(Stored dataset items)
((

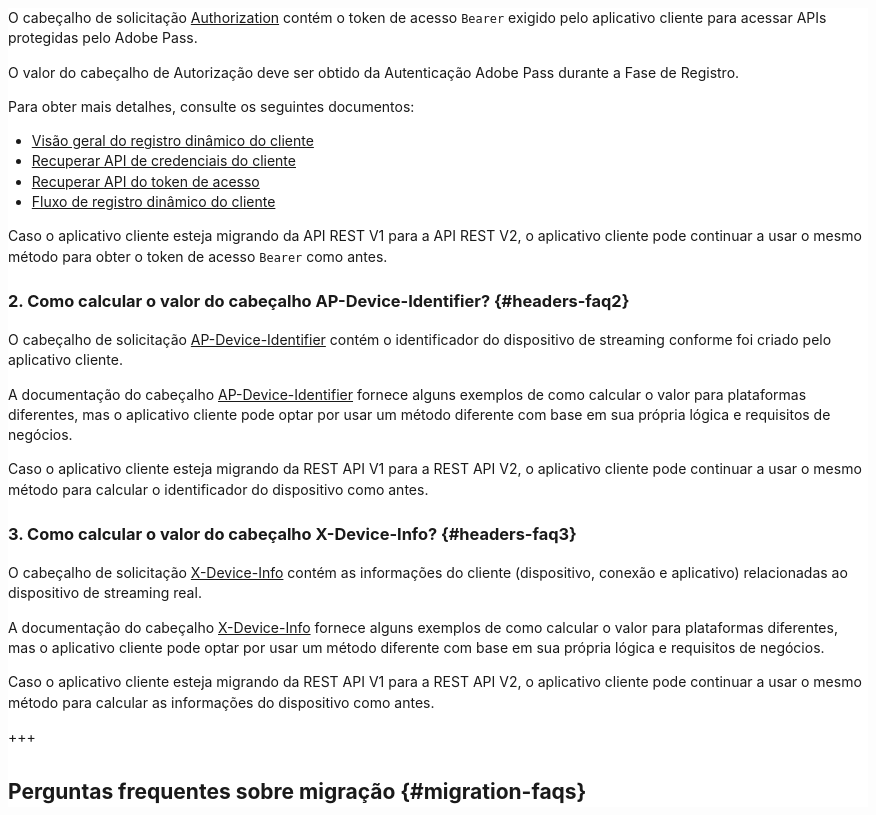 O cabeçalho de solicitação [Authorization](/help/authentication/rest-api-v2/appendix/headers/rest-api-v2-appendix-headers-authorization.md) contém o token de acesso `Bearer` exigido pelo aplicativo cliente para acessar APIs protegidas pelo Adobe Pass.

O valor do cabeçalho de Autorização deve ser obtido da Autenticação Adobe Pass durante a Fase de Registro.

Para obter mais detalhes, consulte os seguintes documentos:

* [Visão geral do registro dinâmico do cliente](/help/authentication/dcr-api/dynamic-client-registration-overview.md)
* [Recuperar API de credenciais do cliente](/help/authentication/dcr-api/apis/dynamic-client-registration-apis-retrieve-client-credentials.md)
* [Recuperar API do token de acesso](/help/authentication/dcr-api/apis/dynamic-client-registration-apis-retrieve-access-token.md)
* [Fluxo de registro dinâmico do cliente](/help/authentication/dcr-api/flows/dynamic-client-registration-flow.md)

Caso o aplicativo cliente esteja migrando da API REST V1 para a API REST V2, o aplicativo cliente pode continuar a usar o mesmo método para obter o token de acesso `Bearer` como antes.

### 2. Como calcular o valor do cabeçalho AP-Device-Identifier? {#headers-faq2}

O cabeçalho de solicitação [AP-Device-Identifier](/help/authentication/rest-api-v2/appendix/headers/rest-api-v2-appendix-headers-ap-device-identifier.md) contém o identificador do dispositivo de streaming conforme foi criado pelo aplicativo cliente.

A documentação do cabeçalho [AP-Device-Identifier](/help/authentication/rest-api-v2/appendix/headers/rest-api-v2-appendix-headers-ap-device-identifier.md) fornece alguns exemplos de como calcular o valor para plataformas diferentes, mas o aplicativo cliente pode optar por usar um método diferente com base em sua própria lógica e requisitos de negócios.

Caso o aplicativo cliente esteja migrando da REST API V1 para a REST API V2, o aplicativo cliente pode continuar a usar o mesmo método para calcular o identificador do dispositivo como antes.

### 3. Como calcular o valor do cabeçalho X-Device-Info? {#headers-faq3}

O cabeçalho de solicitação [X-Device-Info](/help/authentication/rest-api-v2/appendix/headers/rest-api-v2-appendix-headers-x-device-info.md) contém as informações do cliente (dispositivo, conexão e aplicativo) relacionadas ao dispositivo de streaming real.

A documentação do cabeçalho [X-Device-Info](/help/authentication/rest-api-v2/appendix/headers/rest-api-v2-appendix-headers-x-device-info.md) fornece alguns exemplos de como calcular o valor para plataformas diferentes, mas o aplicativo cliente pode optar por usar um método diferente com base em sua própria lógica e requisitos de negócios.

Caso o aplicativo cliente esteja migrando da REST API V1 para a REST API V2, o aplicativo cliente pode continuar a usar o mesmo método para calcular as informações do dispositivo como antes.

+++

## Perguntas frequentes sobre migração {#migration-faqs}
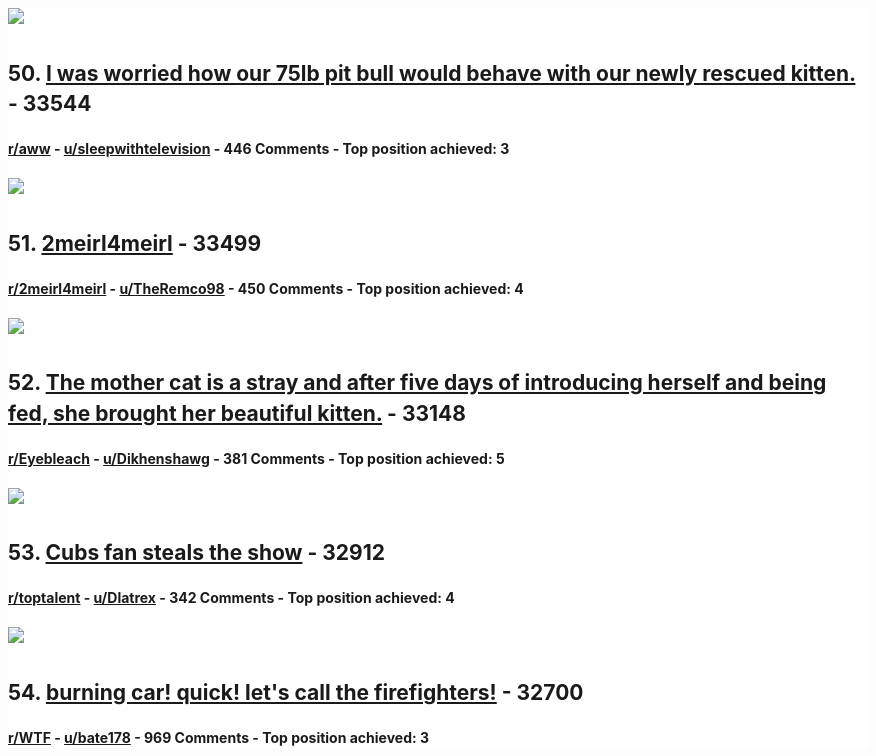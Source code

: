 <a href="https://v.redd.it/txj1rsrew7n31"><img src="https://b.thumbs.redditmedia.com/XWlN28C95ydxgpKlFjzWZjPM_a__CiQDSdvcydQbzZw.jpg"></img></a>

## 50. [I was worried how our 75lb pit bull would behave with our newly rescued kitten.](http://reddit.com/r/aww/comments/d5pay2/i_was_worried_how_our_75lb_pit_bull_would_behave/) - 33544
#### [r/aww](http://reddit.com/r/aww) - [u/sleepwithtelevision](http://reddit.com/u/sleepwithtelevision) - 446 Comments - Top position achieved: 3

<a href="https://v.redd.it/gmton6rhq8n31"><img src="https://b.thumbs.redditmedia.com/Fy8g3xFZMsnaD-_XNRGW9HKhEADf7EHSgtLilrDUroE.jpg"></img></a>

## 51. [2meirl4meirl](http://reddit.com/r/2meirl4meirl/comments/d5e70v/2meirl4meirl/) - 33499
#### [r/2meirl4meirl](http://reddit.com/r/2meirl4meirl) - [u/TheRemco98](http://reddit.com/u/TheRemco98) - 450 Comments - Top position achieved: 4

<a href="https://i.redd.it/hp6q8h0db4n31.jpg"><img src="https://a.thumbs.redditmedia.com/otPzi82jaHt13DupuTf3eYVo74BoOlNJ2aw3mA415H0.jpg"></img></a>

## 52. [The mother cat is a stray and after five days of introducing herself and being fed, she brought her beautiful kitten.](http://reddit.com/r/Eyebleach/comments/d5fxns/the_mother_cat_is_a_stray_and_after_five_days_of/) - 33148
#### [r/Eyebleach](http://reddit.com/r/Eyebleach) - [u/Dikhenshawg](http://reddit.com/u/Dikhenshawg) - 381 Comments - Top position achieved: 5

<a href="https://i.redd.it/ed8hb2g695n31.jpg"><img src="https://a.thumbs.redditmedia.com/wD2IHUVR9d3kj04X9v9mPKzcakMBjAMcKDDtgtNEo98.jpg"></img></a>

## 53. [Cubs fan steals the show](http://reddit.com/r/toptalent/comments/d5eu1a/cubs_fan_steals_the_show/) - 32912
#### [r/toptalent](http://reddit.com/r/toptalent) - [u/Dlatrex](http://reddit.com/u/Dlatrex) - 342 Comments - Top position achieved: 4

<a href="https://i.imgur.com/GVCtG6r.gifv"><img src="https://b.thumbs.redditmedia.com/Cdl_bNJ0rQt9HCJy-ykigY8BQ922jTKZawni7tmkQ0M.jpg"></img></a>

## 54. [burning car! quick! let's call the firefighters!](http://reddit.com/r/WTF/comments/d5g2yo/burning_car_quick_lets_call_the_firefighters/) - 32700
#### [r/WTF](http://reddit.com/r/WTF) - [u/bate178](http://reddit.com/u/bate178) - 969 Comments - Top position achieved: 3
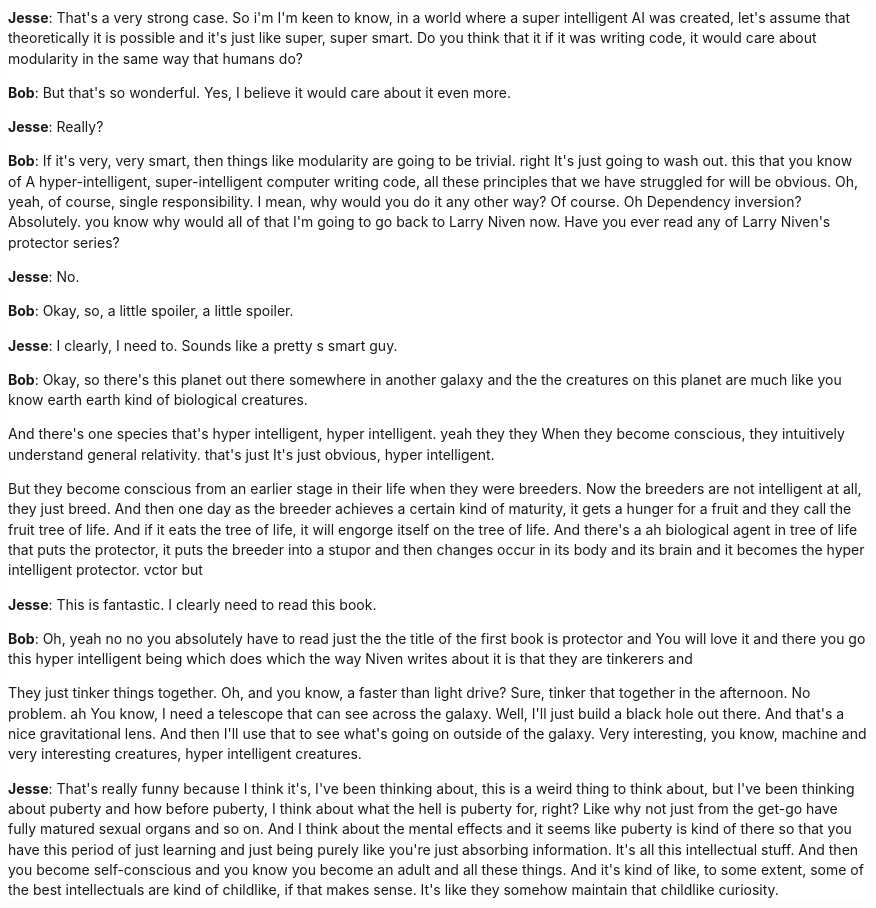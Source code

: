 **Jesse**: That's a very strong case. So i'm I'm keen to know, in a world where a super intelligent AI was created, let's assume that theoretically it is possible and it's just like super, super smart. Do you think that it if it was writing code, it would care about modularity in the same way that humans do?

**Bob**: But that's so wonderful. Yes, I believe it would care about it even more.

**Jesse**: Really?

**Bob**: If it's very, very smart, then things like modularity are going to be trivial. right It's just going to wash out. this that you know of A hyper-intelligent, super-intelligent computer writing code, all these principles that we have struggled for will be obvious. Oh, yeah, of course, single responsibility. I mean, why would you do it any other way? Of course. Oh Dependency inversion? Absolutely. you know why would all of that I'm going to go back to Larry Niven now. Have you ever read any of Larry Niven's protector series?

**Jesse**: No.

**Bob**: Okay, so, a little spoiler, a little spoiler.

**Jesse**: I clearly, I need to. Sounds like a pretty s smart guy.

**Bob**: Okay, so there's this planet out there somewhere in another galaxy and the the creatures on this planet are much like you know earth earth kind of biological creatures.

And there's one species that's hyper intelligent, hyper intelligent. yeah they they When they become conscious, they intuitively understand general relativity.
that's just It's just obvious, hyper intelligent.

But they become conscious from an earlier stage in their life when they were breeders. Now the breeders are not intelligent at all, they just breed. And then one day as the breeder achieves a certain kind of maturity, it gets a hunger for a fruit and they call the fruit tree of life. And if it eats the tree of life, it will engorge itself on the tree of life. And there's a ah biological agent in tree of life that puts the protector, it puts the breeder into a stupor and then changes occur in its body and its brain and it becomes the hyper intelligent protector. vctor but

**Jesse**: This is fantastic. I clearly need to read this book.

**Bob**: Oh, yeah no no you absolutely have to read just the the title of the first book is protector and You will love it and there you go this hyper intelligent being which does which the way Niven writes about it is that they are tinkerers and

They just tinker things together. Oh, and you know, a faster than light drive? Sure, tinker that together in the afternoon. No problem. ah You know, I need a telescope that can see across the galaxy. Well, I'll just build a black hole out there. And that's a nice gravitational lens. And then I'll use that to see what's going on outside of the galaxy. Very interesting, you know, machine and very interesting creatures, hyper intelligent creatures.

**Jesse**: That's really funny because I think it's, I've been thinking about, this is a weird thing to think about, but I've been thinking about puberty and how before puberty, I think about what the hell is puberty for, right? Like why not just from the get-go have fully matured sexual organs and so on. And I think about the mental effects and it seems like puberty is kind of there so that you have this period of just learning and just being purely like you're just absorbing information. It's all this intellectual stuff. And then you become self-conscious and you know you become an adult and all these things. And it's kind of like, to some extent, some of the best intellectuals are kind of childlike, if that makes sense. It's like they somehow maintain that childlike curiosity.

))

- [Work required]:
Check the entries above for the word "smart" and copy every line where it turns up.

- [Solution for this problem]:
: **Jesse**: That's a very strong case. So i'm I'm keen to know, in a world where a super intelligent AI was created, let's assume that theoretically it is possible and it's just like super, super smart. Do you think that it if it was writing code, it would care about modularity in the same way that humans do?
**Bob**: If it's very, very smart, then things like modularity are going to be trivial. right It's just going to wash out. this that you know of A hyper-intelligent, super-intelligent computer writing code, all these principles that we have struggled for will be obvious. Oh, yeah, of course, single responsibility. I mean, why would you do it any other way? Of course. Oh Dependency inversion? Absolutely. you know why would all of that I'm going to go back to Larry Niven now. Have you ever read any of Larry Niven's protector series?
**Jesse**: I clearly, I need to. Sounds like a pretty s smart guy.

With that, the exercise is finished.